Action item – From the listing below, return every line with the string "boolean" in it.

Data listing –

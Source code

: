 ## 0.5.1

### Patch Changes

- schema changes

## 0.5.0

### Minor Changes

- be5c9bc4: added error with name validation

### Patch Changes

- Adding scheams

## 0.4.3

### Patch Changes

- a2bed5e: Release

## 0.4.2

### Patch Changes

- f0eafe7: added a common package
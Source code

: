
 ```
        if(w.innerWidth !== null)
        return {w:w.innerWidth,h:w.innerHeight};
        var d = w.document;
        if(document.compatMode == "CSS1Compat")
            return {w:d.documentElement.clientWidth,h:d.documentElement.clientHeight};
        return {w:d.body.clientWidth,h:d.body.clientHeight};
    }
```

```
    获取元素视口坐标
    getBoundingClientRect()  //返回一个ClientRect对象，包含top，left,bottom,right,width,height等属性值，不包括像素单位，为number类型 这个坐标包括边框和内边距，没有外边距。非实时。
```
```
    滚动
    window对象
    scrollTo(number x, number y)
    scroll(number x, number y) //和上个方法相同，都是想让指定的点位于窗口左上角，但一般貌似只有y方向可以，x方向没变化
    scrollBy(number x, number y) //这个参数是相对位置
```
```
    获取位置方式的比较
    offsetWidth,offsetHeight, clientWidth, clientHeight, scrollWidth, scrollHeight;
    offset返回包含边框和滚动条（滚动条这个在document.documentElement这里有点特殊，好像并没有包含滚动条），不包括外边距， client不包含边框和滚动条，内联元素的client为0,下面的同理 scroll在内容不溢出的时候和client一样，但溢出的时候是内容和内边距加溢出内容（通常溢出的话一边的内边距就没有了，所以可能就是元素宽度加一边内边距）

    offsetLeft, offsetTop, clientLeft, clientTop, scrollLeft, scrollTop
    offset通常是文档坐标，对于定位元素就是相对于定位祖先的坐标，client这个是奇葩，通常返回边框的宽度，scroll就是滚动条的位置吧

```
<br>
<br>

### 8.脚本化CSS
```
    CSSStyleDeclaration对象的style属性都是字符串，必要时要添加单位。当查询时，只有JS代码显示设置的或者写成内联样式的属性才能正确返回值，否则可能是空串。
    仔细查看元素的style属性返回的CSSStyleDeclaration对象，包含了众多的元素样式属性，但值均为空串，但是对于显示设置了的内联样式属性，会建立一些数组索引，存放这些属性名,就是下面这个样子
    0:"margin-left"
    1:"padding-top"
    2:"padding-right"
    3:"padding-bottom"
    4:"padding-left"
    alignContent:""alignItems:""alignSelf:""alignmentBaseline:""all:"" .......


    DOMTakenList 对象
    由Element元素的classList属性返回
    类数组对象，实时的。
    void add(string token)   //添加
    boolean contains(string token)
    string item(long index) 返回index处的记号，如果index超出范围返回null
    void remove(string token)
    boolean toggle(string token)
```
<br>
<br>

Answer to this task –
    boolean contains(string token)
    boolean toggle(string token)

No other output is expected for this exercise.